From the line below that contains "6. To see the" to the line that contains "terraform destroy", repeat every line exactly, both ends included, and nothing else.
================
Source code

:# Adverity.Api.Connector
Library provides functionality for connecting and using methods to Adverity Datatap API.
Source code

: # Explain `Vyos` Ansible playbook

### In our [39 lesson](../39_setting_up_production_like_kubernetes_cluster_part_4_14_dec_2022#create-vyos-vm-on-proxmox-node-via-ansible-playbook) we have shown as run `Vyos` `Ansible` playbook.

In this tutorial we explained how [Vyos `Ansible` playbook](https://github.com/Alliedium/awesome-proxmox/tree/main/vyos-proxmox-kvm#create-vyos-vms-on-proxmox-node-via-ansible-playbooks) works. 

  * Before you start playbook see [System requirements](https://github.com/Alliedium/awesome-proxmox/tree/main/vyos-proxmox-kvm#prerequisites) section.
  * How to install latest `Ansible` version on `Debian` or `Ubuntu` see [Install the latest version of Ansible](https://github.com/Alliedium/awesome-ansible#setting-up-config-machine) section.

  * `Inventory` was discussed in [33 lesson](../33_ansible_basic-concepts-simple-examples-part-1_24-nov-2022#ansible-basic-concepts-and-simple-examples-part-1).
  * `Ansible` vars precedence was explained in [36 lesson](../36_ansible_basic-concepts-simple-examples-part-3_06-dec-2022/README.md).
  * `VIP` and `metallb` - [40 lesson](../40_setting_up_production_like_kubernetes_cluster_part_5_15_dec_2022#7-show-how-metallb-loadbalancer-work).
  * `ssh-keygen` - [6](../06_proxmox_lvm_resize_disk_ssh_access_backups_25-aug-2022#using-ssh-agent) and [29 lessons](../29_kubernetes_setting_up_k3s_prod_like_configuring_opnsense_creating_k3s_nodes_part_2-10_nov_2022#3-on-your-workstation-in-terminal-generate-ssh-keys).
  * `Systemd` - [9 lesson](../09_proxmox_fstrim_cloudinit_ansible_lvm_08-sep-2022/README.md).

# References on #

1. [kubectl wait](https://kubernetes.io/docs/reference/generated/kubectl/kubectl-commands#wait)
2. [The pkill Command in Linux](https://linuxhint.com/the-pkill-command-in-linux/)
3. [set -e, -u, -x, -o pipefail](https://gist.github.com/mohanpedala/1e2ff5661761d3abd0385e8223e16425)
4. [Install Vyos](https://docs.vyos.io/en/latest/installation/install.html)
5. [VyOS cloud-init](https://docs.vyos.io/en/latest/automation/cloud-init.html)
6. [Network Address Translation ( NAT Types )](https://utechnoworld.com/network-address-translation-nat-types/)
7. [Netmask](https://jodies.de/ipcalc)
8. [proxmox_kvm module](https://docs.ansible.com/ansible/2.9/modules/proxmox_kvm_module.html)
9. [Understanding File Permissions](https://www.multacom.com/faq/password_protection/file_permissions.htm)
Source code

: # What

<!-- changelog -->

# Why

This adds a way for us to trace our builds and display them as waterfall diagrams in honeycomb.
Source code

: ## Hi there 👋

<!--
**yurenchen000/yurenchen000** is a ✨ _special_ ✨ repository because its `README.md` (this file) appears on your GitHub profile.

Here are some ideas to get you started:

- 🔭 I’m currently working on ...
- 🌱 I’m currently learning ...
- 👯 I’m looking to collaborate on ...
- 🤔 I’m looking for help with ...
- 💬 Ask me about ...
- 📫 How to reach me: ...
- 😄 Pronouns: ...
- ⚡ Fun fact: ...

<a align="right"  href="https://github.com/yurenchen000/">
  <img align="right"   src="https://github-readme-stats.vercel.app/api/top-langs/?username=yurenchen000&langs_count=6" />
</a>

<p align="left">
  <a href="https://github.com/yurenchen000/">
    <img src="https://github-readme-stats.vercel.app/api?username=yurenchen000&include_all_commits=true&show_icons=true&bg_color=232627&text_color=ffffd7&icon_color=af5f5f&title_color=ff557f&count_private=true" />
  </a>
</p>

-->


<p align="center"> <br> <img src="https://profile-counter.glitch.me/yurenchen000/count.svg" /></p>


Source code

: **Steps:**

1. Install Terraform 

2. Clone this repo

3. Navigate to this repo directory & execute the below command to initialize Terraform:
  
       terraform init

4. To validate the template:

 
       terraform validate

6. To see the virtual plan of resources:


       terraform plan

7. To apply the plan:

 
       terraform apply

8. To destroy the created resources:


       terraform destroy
================
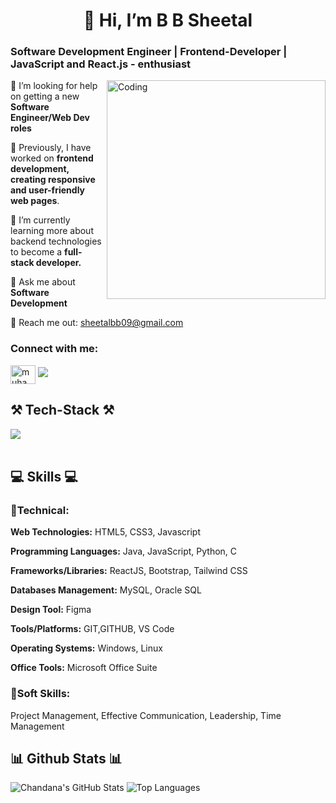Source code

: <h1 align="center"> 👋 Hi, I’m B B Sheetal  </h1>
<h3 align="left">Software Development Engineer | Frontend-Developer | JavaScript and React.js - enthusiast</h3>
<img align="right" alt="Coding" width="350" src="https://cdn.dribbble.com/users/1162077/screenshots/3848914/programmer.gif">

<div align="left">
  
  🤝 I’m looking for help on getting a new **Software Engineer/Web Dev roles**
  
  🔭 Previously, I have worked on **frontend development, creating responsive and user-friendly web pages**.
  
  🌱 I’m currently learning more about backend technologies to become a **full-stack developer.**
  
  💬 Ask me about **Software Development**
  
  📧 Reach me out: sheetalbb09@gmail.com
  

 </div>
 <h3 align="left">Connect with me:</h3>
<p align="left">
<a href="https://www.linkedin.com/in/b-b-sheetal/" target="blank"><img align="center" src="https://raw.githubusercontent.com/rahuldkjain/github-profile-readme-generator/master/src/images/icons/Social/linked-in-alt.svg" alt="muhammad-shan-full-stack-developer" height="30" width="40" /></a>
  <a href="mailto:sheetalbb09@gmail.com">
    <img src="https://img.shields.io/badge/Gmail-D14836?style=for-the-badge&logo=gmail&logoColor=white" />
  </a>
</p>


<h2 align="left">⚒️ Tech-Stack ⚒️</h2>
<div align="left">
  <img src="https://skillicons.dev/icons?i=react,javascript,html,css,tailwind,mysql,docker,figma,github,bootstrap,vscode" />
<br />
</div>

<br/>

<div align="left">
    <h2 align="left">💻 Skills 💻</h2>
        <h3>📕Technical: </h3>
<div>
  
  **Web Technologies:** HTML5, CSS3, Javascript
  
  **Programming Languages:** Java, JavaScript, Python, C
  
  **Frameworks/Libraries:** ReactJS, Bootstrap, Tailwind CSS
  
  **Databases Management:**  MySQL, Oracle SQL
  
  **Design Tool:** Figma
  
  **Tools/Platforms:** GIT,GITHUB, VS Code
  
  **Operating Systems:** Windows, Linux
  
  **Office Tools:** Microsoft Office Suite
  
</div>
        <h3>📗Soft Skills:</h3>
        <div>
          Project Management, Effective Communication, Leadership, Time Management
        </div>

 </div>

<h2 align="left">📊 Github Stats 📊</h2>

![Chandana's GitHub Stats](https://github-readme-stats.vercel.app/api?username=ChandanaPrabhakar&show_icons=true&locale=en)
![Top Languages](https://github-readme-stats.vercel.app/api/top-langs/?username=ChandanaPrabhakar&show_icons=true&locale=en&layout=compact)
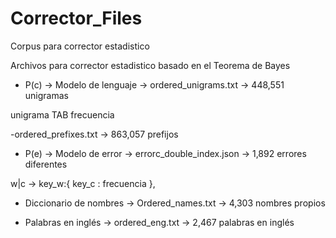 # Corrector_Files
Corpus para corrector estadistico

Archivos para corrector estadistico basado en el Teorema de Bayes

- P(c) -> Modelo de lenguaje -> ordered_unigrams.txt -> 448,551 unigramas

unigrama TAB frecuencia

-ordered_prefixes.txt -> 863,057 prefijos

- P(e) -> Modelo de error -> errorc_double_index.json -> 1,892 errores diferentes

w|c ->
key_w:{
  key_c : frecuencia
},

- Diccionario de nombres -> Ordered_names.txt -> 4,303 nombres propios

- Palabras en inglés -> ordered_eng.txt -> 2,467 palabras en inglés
================
» RESULT BELOW
6. To see the virtual plan of resources:


       terraform plan

7. To apply the plan:

 
       terraform apply

8. To destroy the created resources:


       terraform destroy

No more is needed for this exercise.